Une hauteur devant la ville.

Monroc (entrant). — Regarde, voici le hameau paternel ! Entends, les cloches sonnent les vêpres du haut de la tour grise ! Avec quelle douceur leur son retentit à mon oreille après trois ans d’absence ! L’antique château est demeuré semblable à lui-même ; noble et fier il s’élève au milieu de l’estivale floraison de son jardin et dans ses immenses fenêtres se joue le premier rayon pourpre du couchant ! — Oh, Liddy, Liddy, que je t’aime !

(Rageur) Si seulement je n’étais pas si effroyablement laid !

Le Maître d’École, (entrant sans voir Monroc).

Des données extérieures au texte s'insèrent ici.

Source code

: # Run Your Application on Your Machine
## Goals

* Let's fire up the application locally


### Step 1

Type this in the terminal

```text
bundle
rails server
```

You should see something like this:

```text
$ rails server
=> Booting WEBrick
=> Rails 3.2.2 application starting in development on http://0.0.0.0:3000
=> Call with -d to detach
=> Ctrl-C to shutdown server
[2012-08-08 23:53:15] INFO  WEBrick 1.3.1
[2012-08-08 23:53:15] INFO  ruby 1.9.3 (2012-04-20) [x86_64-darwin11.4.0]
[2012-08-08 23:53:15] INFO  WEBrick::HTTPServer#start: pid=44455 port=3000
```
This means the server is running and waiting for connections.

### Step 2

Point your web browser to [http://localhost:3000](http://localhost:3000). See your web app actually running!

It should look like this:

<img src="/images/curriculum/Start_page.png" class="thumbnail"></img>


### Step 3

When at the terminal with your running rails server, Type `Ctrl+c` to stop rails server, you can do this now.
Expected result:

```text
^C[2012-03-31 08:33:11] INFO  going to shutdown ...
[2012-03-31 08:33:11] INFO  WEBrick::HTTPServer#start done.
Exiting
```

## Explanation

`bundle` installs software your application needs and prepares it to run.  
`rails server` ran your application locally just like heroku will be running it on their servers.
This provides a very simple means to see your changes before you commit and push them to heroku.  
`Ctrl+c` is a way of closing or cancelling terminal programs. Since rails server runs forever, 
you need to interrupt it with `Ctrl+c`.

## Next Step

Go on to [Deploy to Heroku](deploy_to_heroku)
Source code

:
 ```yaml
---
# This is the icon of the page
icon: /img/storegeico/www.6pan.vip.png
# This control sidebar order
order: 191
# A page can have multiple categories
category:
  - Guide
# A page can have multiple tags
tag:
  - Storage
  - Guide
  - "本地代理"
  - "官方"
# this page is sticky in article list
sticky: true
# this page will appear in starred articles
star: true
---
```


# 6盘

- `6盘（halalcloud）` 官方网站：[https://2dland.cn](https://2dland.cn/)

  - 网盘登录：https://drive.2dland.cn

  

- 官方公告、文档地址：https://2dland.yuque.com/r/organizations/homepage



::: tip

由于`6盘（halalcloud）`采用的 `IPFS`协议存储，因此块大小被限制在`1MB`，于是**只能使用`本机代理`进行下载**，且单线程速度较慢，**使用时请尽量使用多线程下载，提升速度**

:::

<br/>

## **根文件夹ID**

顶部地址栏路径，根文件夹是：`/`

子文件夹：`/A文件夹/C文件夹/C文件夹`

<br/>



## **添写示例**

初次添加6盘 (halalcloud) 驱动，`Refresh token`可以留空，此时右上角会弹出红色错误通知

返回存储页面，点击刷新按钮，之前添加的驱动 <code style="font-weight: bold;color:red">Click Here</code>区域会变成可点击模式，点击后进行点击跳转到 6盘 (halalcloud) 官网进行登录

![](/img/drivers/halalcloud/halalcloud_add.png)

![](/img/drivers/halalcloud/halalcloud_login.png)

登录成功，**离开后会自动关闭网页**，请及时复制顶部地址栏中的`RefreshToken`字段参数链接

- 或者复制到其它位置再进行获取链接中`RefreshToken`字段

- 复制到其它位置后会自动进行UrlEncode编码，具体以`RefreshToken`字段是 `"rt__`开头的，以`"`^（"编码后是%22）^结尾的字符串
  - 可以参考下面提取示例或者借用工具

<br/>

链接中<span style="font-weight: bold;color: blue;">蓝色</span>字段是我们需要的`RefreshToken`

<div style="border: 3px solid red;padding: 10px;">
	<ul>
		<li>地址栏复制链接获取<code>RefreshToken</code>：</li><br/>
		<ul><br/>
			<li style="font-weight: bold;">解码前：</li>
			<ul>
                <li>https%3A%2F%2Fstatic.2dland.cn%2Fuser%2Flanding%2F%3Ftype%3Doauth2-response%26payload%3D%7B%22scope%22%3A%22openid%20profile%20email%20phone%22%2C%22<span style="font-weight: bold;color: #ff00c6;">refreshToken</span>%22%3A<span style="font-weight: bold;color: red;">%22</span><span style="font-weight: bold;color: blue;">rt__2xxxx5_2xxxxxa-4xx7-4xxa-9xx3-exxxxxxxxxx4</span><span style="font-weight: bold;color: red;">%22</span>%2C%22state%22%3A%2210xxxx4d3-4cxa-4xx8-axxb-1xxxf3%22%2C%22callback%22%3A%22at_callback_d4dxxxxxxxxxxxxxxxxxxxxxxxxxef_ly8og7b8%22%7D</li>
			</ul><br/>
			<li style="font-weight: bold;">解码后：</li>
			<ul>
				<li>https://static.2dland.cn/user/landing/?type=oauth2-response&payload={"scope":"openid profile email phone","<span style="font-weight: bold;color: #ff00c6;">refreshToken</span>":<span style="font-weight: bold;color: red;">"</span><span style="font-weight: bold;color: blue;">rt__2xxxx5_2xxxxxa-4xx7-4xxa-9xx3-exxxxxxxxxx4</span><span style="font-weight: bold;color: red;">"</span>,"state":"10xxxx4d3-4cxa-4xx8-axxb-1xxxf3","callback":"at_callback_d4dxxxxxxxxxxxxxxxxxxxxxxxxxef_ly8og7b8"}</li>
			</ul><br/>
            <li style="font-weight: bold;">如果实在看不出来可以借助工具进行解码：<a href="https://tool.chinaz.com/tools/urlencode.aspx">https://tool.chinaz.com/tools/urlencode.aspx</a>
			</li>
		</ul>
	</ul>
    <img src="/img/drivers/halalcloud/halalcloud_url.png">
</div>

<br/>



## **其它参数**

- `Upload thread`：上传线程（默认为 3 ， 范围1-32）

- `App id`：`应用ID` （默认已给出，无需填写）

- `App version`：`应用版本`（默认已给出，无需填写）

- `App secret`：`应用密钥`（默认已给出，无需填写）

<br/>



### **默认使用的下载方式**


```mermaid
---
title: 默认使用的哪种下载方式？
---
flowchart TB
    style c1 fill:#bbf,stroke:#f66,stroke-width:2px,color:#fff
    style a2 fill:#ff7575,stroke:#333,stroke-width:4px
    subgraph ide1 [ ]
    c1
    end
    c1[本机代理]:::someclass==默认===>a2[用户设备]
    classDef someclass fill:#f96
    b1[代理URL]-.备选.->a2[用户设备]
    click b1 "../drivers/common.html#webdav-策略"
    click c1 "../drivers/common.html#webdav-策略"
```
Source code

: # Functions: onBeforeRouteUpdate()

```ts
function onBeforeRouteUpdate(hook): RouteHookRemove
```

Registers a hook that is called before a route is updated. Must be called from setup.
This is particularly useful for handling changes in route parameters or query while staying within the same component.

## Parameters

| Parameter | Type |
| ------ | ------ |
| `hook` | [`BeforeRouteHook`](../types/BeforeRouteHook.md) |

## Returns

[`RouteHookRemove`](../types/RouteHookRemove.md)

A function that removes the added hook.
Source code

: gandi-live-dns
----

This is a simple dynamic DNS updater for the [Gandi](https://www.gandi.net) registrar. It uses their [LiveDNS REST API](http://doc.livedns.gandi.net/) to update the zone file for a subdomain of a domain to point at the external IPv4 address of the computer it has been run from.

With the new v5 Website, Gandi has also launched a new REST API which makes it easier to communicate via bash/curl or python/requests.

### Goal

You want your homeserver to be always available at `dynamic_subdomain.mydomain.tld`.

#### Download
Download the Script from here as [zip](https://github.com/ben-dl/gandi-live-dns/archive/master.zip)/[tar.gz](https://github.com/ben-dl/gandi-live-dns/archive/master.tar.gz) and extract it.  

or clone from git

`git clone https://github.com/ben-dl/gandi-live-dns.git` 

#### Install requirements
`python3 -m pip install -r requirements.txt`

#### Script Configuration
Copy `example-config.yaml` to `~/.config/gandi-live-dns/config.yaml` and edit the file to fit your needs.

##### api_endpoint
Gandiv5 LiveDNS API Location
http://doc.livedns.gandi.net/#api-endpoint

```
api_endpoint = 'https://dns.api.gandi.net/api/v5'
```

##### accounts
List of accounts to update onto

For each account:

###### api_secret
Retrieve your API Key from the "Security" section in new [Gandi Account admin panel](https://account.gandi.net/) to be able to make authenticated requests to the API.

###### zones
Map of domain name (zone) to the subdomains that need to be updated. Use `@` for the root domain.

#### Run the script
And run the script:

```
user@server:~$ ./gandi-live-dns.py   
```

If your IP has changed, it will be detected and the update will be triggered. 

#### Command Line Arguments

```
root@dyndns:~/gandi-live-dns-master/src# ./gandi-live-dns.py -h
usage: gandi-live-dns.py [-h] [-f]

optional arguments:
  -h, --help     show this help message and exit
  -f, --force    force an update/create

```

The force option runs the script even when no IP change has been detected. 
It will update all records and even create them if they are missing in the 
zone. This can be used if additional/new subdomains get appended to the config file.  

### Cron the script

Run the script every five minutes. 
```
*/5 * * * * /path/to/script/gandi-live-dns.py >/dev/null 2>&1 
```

Je veux m’arrêter ici, contempler les campagnes de mon domaine scolaire et suivre le cours de mes patriotiques divagations. Comme tout ceci pourrait être amélioré ! Si les paysans étaient contraints d’aller en classe jusqu’au jour où ils auraient appris quelque chose, ils seraient obligés de faire encore six semaines d’heures supplémentaires, au pain sec, après la fin du monde ! Continuons ! Quel emploi utile on pourrait faire de ce grand bois de chênes là-bas. Ah ! quand donc viendront les heureux jours de la civilisation, jours où l’on transformera ce bois en bancs de classe, où l’on disposera avec ordre tous ces bancs dans les prés, où l’on y mènera de studieux garçonnets et de studieux jeunes gens et où l’on me nommera directeur de tout cet ensemble ? Alors grâce à un ballon captif je ferais du soleil couchant mon luminaire — la tour de l’église deviendrait ma plume — ce lac là-bas serait mon encrier — et ce massif de montagnes au loin serait un morceau de lard donné en témoignage de reconnaissance par les parents.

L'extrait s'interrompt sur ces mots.